In the second embodiment, as described above, the communication port 205 is located below the upper end 213 of the second waiting chamber 186 (Fig. 16). Therefore, for example, when the upward and downward directions of the tank 9B are reversed in a state where ink flows into the second waiting chamber 186 from the accommodating portion 181 through the second communication path 187, 186 are prevented from reaching the communication port 205 directly. That is, even if the upward and downward directions of the tank 9B are reversed, the ink flowing into the second waiting chamber 186 from the accommodating portion 181 through the second communication path 187 remains in the second waiting chamber 186 easy. As a result, the ink in the accommodating portion 181 easily escapes from the air communicating port 115 to the outside of the tank 9B.

In the second embodiment, as described above, the communication hole 205 is located above the position where the communication hole 205 is raised from the lower end 211 by the dimension H1. According to this configuration, for example, when ink flows into the second waiting chamber 186 from the accommodating portion 181 through the second communication path 187, the ink flowing into the second waiting chamber 186 flows into the communication port 106 It is easy to avoid reaching the communication port 205 directly along the fifth wall 85. That is, the ink flowing into the second waiting chamber 186 from the accommodating portion 181 through the second communication path 187 is liable to stay in the second waiting chamber 186. As a result, the ink in the accommodating portion 181 easily escapes from the air communicating port 115 to the outside of the tank 9B.
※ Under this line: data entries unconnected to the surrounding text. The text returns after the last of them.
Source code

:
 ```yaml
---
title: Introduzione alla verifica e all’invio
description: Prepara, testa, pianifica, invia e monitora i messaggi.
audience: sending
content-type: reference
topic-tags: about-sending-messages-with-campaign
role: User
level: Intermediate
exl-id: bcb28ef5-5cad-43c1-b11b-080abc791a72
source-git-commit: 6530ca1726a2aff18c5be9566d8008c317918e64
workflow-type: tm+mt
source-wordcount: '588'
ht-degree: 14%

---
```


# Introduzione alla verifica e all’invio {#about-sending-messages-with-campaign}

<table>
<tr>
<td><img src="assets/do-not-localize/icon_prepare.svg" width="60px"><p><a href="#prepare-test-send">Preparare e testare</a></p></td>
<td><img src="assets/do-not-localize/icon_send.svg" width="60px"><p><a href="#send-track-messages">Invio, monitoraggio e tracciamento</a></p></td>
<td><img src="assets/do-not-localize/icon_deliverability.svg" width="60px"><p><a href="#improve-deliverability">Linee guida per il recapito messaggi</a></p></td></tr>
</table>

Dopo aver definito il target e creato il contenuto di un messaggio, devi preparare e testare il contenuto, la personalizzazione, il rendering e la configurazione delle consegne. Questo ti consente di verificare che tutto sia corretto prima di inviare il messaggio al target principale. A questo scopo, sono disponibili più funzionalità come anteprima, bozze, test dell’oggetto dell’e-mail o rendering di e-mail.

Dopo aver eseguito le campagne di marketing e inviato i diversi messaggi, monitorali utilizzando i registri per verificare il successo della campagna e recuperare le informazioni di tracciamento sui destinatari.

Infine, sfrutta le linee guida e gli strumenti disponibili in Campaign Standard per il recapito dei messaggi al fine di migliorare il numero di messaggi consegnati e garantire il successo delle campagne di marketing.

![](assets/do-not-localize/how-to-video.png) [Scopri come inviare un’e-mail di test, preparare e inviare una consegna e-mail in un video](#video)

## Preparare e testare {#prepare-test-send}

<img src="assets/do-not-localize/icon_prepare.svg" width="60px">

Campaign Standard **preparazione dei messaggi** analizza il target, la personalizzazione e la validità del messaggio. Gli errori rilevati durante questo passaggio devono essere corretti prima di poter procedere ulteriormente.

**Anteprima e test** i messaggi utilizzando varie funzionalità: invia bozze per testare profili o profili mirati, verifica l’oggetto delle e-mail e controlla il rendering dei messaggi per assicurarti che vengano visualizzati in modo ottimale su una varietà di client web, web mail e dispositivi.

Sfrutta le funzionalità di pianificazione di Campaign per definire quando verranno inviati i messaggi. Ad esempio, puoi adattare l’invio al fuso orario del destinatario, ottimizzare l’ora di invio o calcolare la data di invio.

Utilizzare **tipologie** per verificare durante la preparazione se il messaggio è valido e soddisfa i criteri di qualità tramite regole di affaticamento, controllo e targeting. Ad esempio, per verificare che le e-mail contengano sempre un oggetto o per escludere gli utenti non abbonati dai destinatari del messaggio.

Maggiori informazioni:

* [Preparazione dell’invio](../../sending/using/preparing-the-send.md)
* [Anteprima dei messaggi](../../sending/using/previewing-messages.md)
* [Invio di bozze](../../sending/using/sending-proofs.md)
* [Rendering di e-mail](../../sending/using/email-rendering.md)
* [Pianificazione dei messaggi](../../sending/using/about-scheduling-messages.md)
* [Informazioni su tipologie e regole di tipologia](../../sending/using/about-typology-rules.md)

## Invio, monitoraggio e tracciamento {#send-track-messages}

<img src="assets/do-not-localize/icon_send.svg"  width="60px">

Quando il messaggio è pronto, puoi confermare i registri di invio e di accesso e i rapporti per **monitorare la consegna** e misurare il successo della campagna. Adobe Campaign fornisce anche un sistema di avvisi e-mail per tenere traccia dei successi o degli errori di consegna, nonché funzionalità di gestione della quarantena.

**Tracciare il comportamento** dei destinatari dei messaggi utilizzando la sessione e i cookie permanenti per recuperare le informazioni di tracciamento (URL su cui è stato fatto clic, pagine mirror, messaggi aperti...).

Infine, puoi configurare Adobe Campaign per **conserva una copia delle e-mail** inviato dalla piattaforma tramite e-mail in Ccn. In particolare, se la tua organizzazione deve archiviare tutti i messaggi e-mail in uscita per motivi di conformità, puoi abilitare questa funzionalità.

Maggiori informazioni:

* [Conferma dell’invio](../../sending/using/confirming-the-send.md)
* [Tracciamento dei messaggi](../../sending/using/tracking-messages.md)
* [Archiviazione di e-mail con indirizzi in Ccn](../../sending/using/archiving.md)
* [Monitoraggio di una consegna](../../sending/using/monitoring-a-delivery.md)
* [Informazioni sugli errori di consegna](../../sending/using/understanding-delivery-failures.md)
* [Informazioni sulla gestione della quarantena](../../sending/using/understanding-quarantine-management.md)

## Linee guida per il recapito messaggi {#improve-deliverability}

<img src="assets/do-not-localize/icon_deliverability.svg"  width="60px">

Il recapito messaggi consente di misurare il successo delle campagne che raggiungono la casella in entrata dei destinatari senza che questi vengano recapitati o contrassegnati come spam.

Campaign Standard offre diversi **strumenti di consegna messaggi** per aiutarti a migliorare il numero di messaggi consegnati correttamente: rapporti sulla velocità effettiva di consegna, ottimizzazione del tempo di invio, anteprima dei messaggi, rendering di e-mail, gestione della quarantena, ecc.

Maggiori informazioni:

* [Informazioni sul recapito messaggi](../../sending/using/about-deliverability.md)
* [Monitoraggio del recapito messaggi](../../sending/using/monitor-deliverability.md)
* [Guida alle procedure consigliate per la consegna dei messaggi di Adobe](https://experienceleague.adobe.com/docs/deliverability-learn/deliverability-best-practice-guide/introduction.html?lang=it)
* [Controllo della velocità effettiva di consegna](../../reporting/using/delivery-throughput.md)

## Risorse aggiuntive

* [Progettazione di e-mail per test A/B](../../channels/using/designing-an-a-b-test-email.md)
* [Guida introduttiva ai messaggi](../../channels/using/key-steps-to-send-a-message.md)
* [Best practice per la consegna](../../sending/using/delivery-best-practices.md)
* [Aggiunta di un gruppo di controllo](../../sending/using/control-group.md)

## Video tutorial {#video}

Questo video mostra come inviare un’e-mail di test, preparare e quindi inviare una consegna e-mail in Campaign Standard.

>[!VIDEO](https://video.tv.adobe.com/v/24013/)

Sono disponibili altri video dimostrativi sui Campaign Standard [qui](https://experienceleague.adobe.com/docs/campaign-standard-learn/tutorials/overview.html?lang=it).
In the second embodiment, as described above, the communication hole 205 is located below the position lowered from the upper end 213 by the dimension H2. According to this configuration, for example, when the upward and downward directions of the tank 9B are reversed with ink flowing into the second waiting chamber 186 from the accommodating portion 181 through the second communication path 187, It is easy to avoid that the ink in the waiting chamber 186 reaches the communication port 205 directly. That is, even if the upward and downward directions of the tank 9B are reversed, the ink flowing into the second waiting chamber 186 from the accommodating portion 181 through the second communication path 187 remains in the second waiting chamber 186 easy. As a result, the ink in the accommodating portion 181 easily escapes from the air communicating port 115 to the outside of the tank 9B.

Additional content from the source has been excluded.